*** Block opens ***

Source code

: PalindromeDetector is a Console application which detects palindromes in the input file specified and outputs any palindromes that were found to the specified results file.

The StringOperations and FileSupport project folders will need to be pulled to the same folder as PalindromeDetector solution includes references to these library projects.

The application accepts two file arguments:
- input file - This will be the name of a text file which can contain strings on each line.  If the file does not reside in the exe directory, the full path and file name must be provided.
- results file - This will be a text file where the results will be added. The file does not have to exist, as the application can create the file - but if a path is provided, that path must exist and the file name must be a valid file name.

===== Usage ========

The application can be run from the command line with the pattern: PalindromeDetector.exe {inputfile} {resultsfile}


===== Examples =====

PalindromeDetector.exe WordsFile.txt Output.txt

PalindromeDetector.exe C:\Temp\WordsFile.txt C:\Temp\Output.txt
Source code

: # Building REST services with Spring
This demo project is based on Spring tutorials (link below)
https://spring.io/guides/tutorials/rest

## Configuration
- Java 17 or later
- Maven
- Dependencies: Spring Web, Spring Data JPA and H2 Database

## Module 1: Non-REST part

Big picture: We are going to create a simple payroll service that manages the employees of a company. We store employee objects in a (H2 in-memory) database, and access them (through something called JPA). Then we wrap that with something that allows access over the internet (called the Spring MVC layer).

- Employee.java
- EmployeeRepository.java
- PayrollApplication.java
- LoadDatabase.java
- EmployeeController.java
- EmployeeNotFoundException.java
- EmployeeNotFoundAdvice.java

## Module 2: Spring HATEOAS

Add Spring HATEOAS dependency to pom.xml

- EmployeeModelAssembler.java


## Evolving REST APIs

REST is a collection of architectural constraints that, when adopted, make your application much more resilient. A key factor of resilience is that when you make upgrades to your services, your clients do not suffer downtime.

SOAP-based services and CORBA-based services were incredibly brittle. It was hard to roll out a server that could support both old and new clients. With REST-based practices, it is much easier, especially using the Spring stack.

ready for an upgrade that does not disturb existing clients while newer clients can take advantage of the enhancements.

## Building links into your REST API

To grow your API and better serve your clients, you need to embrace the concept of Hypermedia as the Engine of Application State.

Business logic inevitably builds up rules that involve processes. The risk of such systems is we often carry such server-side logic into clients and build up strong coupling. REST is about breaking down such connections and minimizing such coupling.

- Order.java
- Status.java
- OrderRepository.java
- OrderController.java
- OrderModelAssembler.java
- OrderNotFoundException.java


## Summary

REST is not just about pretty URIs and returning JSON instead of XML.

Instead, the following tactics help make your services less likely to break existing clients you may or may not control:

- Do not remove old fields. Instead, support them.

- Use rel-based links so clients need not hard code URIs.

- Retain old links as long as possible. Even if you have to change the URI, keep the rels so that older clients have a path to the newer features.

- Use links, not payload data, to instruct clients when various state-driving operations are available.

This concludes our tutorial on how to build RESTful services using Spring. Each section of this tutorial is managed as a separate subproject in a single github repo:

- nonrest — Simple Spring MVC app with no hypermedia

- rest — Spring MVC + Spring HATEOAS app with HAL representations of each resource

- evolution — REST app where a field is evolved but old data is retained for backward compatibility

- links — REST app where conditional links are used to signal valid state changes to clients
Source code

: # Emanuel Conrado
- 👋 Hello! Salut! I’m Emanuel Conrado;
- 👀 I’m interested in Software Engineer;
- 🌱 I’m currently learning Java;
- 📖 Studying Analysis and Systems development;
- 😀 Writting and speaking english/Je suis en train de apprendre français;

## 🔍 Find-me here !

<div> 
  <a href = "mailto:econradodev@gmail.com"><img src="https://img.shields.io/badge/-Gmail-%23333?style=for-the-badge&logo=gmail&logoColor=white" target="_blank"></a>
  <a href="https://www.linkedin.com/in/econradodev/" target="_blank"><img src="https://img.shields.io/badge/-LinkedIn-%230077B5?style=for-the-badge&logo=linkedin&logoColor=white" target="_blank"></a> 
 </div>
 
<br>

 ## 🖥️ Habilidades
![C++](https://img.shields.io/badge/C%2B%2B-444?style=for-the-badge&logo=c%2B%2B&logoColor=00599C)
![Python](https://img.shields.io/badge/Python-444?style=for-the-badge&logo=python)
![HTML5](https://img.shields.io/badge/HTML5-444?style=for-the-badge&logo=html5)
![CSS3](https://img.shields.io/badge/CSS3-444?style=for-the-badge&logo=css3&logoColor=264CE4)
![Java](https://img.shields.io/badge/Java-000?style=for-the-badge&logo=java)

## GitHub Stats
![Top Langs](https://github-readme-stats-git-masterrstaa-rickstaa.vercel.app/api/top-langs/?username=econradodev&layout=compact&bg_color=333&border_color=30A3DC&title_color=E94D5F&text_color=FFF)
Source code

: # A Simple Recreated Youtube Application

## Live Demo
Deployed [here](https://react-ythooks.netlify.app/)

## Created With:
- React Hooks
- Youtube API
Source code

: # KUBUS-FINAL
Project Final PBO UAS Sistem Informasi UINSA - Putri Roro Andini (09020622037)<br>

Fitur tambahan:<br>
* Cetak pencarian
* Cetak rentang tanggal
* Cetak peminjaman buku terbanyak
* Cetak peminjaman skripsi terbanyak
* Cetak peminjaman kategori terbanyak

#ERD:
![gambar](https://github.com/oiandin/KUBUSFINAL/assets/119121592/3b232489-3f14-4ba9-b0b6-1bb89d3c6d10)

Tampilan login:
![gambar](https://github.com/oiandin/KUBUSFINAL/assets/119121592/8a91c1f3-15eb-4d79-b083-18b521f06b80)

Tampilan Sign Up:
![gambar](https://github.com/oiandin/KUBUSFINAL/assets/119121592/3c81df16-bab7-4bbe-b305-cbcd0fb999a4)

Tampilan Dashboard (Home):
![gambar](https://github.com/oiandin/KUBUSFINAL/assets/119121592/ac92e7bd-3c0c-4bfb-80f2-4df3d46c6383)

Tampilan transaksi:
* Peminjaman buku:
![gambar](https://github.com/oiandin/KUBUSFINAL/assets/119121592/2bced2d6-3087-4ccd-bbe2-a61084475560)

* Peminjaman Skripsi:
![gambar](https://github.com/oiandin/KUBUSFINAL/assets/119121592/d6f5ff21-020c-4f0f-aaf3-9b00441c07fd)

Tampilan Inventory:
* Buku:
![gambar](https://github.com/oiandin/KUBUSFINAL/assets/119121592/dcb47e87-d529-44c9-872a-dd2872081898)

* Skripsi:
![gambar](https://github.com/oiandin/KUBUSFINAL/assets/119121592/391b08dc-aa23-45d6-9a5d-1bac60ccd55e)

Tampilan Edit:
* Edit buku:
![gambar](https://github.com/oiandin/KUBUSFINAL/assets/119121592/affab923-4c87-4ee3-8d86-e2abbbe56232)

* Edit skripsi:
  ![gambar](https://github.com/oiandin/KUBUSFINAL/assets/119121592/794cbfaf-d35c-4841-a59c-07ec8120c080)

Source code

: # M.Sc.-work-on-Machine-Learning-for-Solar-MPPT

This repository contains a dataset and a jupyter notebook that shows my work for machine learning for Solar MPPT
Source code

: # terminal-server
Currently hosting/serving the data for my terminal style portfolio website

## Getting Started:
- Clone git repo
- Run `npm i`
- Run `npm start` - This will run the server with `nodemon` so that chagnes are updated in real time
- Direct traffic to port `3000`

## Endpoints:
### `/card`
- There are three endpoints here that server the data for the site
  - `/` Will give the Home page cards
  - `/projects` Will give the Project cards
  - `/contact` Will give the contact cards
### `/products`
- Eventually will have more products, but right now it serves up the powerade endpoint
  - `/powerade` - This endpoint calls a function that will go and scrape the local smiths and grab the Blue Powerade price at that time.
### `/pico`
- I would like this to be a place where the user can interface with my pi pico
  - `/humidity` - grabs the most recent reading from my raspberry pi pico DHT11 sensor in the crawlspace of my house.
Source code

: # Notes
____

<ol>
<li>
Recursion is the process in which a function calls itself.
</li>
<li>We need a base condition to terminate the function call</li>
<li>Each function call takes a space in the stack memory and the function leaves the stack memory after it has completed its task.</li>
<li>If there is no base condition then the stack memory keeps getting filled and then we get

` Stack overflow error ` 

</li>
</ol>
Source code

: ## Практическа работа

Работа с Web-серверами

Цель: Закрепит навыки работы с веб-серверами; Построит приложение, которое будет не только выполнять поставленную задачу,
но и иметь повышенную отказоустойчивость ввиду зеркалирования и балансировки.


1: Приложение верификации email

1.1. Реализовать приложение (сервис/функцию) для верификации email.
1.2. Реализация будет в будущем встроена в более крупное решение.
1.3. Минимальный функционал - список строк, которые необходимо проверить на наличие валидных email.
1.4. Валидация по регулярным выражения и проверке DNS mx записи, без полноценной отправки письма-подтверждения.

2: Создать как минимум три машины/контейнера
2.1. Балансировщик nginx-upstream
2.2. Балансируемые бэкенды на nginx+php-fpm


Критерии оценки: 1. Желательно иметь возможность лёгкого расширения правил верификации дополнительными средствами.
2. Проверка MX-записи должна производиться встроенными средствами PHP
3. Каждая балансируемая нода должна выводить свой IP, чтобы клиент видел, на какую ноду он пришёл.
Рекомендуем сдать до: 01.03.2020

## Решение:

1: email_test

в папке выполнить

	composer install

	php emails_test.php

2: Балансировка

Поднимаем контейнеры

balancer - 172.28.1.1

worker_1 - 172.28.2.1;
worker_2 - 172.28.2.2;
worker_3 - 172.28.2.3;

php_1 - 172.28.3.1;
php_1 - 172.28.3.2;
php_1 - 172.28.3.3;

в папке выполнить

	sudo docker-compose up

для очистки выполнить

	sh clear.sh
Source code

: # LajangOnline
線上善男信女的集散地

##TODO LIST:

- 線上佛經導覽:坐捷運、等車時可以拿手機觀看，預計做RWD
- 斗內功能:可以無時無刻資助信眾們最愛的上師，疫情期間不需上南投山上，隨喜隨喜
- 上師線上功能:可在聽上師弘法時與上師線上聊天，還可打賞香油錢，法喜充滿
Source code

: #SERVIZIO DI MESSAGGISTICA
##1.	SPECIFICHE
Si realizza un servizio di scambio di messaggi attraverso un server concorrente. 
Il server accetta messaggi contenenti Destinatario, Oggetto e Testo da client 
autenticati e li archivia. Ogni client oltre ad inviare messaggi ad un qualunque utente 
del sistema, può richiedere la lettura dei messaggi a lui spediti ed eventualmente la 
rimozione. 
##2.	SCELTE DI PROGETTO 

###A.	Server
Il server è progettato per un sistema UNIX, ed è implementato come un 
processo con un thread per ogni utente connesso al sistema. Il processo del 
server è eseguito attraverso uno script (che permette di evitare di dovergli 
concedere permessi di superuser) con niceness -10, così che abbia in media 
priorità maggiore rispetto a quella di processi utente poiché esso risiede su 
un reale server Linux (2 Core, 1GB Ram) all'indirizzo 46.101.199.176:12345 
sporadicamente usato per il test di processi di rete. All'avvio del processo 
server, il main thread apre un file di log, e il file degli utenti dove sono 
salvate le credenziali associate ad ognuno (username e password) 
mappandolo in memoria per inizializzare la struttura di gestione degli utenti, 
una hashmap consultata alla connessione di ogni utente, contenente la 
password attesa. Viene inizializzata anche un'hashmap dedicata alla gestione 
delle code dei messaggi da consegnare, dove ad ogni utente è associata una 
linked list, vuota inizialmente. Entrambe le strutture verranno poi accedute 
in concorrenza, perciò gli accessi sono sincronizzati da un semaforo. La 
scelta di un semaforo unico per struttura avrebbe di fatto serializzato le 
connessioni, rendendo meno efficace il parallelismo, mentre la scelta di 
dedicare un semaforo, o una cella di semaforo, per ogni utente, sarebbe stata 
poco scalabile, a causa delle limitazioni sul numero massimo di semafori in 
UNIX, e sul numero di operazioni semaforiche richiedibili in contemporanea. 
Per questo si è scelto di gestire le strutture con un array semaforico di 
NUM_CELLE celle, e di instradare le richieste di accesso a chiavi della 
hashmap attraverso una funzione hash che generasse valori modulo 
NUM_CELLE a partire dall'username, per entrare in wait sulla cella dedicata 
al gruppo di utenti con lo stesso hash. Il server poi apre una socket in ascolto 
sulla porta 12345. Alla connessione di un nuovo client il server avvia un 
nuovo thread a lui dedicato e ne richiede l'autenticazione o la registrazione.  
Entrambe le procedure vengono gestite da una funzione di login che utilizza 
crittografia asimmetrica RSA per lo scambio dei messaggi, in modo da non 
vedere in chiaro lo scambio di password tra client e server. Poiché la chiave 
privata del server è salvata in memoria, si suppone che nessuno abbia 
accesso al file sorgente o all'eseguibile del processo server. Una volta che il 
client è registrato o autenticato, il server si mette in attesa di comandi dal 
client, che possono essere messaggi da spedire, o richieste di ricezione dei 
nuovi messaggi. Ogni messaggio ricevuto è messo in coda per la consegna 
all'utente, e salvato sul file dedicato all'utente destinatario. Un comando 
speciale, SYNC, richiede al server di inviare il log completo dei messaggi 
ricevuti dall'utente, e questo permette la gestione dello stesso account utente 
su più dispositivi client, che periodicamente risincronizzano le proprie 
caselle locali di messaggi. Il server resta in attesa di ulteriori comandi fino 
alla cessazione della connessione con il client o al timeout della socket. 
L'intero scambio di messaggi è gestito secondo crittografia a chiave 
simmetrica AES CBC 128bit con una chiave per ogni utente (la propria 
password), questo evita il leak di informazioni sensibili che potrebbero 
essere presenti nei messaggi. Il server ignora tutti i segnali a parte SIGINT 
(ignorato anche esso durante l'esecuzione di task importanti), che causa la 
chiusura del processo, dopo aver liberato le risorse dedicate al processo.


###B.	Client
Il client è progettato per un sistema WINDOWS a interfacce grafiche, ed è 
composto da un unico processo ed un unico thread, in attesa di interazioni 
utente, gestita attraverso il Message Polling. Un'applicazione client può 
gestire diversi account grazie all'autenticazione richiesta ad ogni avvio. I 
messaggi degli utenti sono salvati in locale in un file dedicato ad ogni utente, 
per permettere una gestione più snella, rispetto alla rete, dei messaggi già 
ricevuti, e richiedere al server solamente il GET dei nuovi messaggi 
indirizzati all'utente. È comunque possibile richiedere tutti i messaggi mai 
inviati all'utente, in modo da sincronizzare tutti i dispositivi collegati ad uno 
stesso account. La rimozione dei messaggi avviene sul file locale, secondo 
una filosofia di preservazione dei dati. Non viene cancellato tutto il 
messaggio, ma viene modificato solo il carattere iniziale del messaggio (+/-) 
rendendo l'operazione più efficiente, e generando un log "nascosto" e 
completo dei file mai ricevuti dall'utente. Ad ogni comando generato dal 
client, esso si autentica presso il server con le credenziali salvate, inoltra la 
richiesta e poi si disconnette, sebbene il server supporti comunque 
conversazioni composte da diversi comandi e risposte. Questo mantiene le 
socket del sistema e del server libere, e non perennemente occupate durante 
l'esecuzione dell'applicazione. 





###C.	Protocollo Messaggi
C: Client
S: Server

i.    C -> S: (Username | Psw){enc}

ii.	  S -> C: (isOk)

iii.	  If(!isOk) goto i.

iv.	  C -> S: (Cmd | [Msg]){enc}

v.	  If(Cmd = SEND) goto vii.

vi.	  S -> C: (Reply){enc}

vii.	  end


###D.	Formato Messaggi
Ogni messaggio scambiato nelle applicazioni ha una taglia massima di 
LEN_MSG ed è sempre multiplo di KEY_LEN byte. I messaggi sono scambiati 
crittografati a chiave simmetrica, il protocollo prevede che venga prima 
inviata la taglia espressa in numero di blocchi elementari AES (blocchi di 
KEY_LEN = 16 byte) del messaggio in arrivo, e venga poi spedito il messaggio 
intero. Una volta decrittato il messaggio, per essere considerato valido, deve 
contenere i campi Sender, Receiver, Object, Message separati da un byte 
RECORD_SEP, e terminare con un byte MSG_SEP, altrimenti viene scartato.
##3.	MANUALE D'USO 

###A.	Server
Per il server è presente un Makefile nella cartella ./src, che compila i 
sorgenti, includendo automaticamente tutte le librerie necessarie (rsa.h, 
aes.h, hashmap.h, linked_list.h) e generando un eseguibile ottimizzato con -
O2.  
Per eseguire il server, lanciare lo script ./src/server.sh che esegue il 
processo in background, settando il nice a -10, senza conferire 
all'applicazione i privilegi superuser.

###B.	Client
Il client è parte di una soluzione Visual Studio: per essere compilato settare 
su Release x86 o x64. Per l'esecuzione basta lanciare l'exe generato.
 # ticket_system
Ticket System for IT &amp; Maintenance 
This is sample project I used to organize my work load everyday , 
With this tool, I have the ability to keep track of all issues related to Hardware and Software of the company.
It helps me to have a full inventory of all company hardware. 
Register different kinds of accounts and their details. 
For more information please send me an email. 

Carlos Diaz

*** Block closes ***

— Task —
Nothing but the lines from the start of the data above through the line with "The application accepts" should appear in your answer, copied exactly.

— Answer —
Source code

: PalindromeDetector is a Console application which detects palindromes in the input file specified and outputs any palindromes that were found to the specified results file.

The StringOperations and FileSupport project folders will need to be pulled to the same folder as PalindromeDetector solution includes references to these library projects.

The application accepts two file arguments:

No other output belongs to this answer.